暑くてやってられません。ひやしあめとかこういう時いいんですってね。飲んだことないんですが。
子供の頃に京都のトロッコ乗った時、売店にあったんですが飲み逃しました。身内がそんなもん買わんといったからです。飲んどきゃよかった。
まあ、ネットで冷やし飴の素とか売ってるんですが、それはそれでなんか風情がない気がします。
昔は地方でもそれぞれ豊かな文化があって、その地でだけ楽しまれていたようです。
たとえば西暦で言えば1958年、上皇陛下が美智子さまとご婚約なさり、映画『隠し砦の三悪人』が公開された年です。
この年に、名宰相っていうかバカヤロー解散で知られる吉田茂の息子、吉田健一さんが『舌鼓ところどころ』ってエッセイを出版。

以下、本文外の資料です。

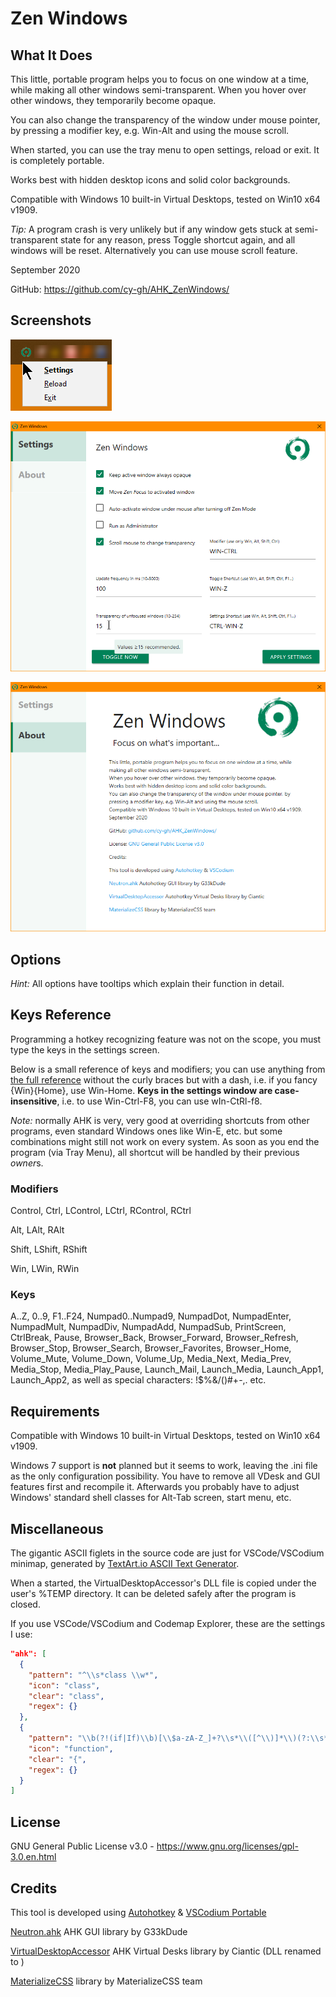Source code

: # Zen Windows

## What It Does

This little, portable program helps you to focus on one window at a time, while making all other windows semi-transparent. When you hover over other windows, they temporarily become opaque.

You can also change the transparency of the window under mouse pointer, by pressing a modifier key, e.g. Win-Alt and using the mouse scroll.

When started, you can use the tray menu to open settings, reload or exit. It is completely portable.

Works best with hidden desktop icons and solid color backgrounds.

Compatible with Windows 10 built-in Virtual Desktops, tested on Win10 x64 v1909.

*Tip:* A program crash is very unlikely but if any window gets stuck at semi-transparent state for any reason, press Toggle shortcut again, and all windows will be reset. Alternatively you can use mouse scroll feature.

September 2020

GitHub: https://github.com/cy-gh/AHK_ZenWindows/

## Screenshots

![Tray Menu](./ZenWindows-1.png)

![Settings](./ZenWindows-2.png)

![About](./ZenWindows-3.png)

## Options

*Hint:* All options have tooltips which explain their function in detail.

## Keys Reference

Programming a hotkey recognizing feature was not on the scope, you must type the keys in the settings screen.

Below is a small reference of keys and modifiers; you can use anything from [the full reference](https://www.autohotkey.com/docs/KeyList.htm) without the curly braces but with a dash, i.e. if you fancy {Win}{Home}, use Win-Home. **Keys in the settings window are case-insensitive**, i.e. to use Win-Ctrl-F8, you can use wIn-CtRl-f8.

*Note:* normally AHK is very, very good at overriding shortcuts from other programs, even standard Windows ones like Win-E, etc. but some combinations might still not work on every system. As soon as you end the program (via Tray Menu), all shortcut will be handled by their previous *owner*s.

### Modifiers

Control, Ctrl, LControl, LCtrl, RControl, RCtrl

Alt, LAlt, RAlt

Shift, LShift, RShift

Win, LWin, RWin

### Keys

A..Z, 0..9, F1..F24, Numpad0..Numpad9, NumpadDot, NumpadEnter, NumpadMult, NumpadDiv, NumpadAdd, NumpadSub, PrintScreen, CtrlBreak, Pause, Browser_Back, Browser_Forward, Browser_Refresh, Browser_Stop, Browser_Search, Browser_Favorites, Browser_Home, Volume_Mute, Volume_Down, Volume_Up, Media_Next, Media_Prev, Media_Stop, Media_Play_Pause, Launch_Mail, Launch_Media, Launch_App1, Launch_App2, as well as special characters: !$%&/()#+-,. etc.

## Requirements

Compatible with Windows 10 built-in Virtual Desktops, tested on Win10 x64 v1909.

Windows 7 support is **not** planned but it seems to work, leaving the .ini file as the only configuration possibility. You have to remove all VDesk and GUI features first and recompile it. Afterwards you probably have to adjust Windows' standard shell classes for Alt-Tab screen, start menu, etc.

## Miscellaneous

The gigantic ASCII figlets in the source code are just for VSCode/VSCodium minimap, generated by [TextArt.io ASCII Text Generator](https://textart.io/figlet).

When a started, the VirtualDesktopAccessor's DLL file is copied under the user's %TEMP directory. It can be deleted safely after the program is closed.

If you use VSCode/VSCodium and Codemap Explorer, these are the settings I use:

```json
"ahk": [
  {
    "pattern": "^\\s*class \\w*",
    "icon": "class",
    "clear": "class",
    "regex": {}
  },
  {
    "pattern": "\\b(?!(if|If)\\b)[\\$a-zA-Z_]+?\\s*\\([^\\)]*\\)(?:\\s*\\{)",
    "icon": "function",
    "clear": "{",
    "regex": {}
  }
]
```




## License

GNU General Public License v3.0 - https://www.gnu.org/licenses/gpl-3.0.en.html


## Credits

This tool is developed using [Autohotkey](https://www.autohotkey.com/) & [VSCodium Portable](https://portapps.io/app/vscodium-portable/)

[Neutron.ahk](https://github.com/g33kdude/Neutron.ahk) AHK GUI library by G33kDude

[VirtualDesktopAccessor](https://github.com/Ciantic/VirtualDesktopAccessor) AHK Virtual Desks library by Ciantic (DLL renamed to )

[MaterializeCSS](https://materializecss.com/) library by MaterializeCSS team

いろんなとこにいってご飯食べた感想を書いた本です。いいなあ。
今では政治家の息子といえばあとを継ぐのが当たり前ですが、吉田健一さんは反抗して英文学者になりました。
吉田茂当人も外交畑から首相になった人なんで、政治畑そのものとはちょっと違ったようです。そんな人の息子ですから、中国とかで育ち、イギリスで学び、豊かな教養を身に着け、酒もずいぶん飲みました。
酒も飲むから美味いものにも通じてたわけですね。
で、広島や山形、長崎で美味いものを食べて書き記してきたわけです。
読んでると、竜宮城に行った気分になれます。
新潟では氷頭なます、筋子の粕漬けなどが出てきました。この当時は新潟の人は外食をしなかった、とかあります。
そりゃ新潟の米に筋子の粕漬けあったら、それだけで満足でしょうね。
神戸では、当時神戸港に船が入るため、バーがたいへんな種類の酒を蓄えていたとかいう話も。アドヴォカートとか卵のお酒なんて、昭和当時ではここでしか飲めなかったでしょう。
特に山形県酒田では、車海老、タイ、ハタハタの白子といったごちそうを3日3晩にわたって賞味。その中の辛子豆腐は、ネットで探しても山形産は見当たりません。最後に出てきたのはアワビのワタの吸い物。もう味の想像がつきません。
でも、今では、筋子の粕漬けもアドヴォカートもネットで手に入ります。むかしはその地方だけで楽しんでいたのでしょう。
だからこそ、昔の中国では「故郷のじゅんさいが食べたい」と、高級官僚やめて実家に帰っちゃった人もいるくらい。
なんでも手に入る世の中も素敵ですが、各地方でいろいろな味があった時代もいいな、と思います。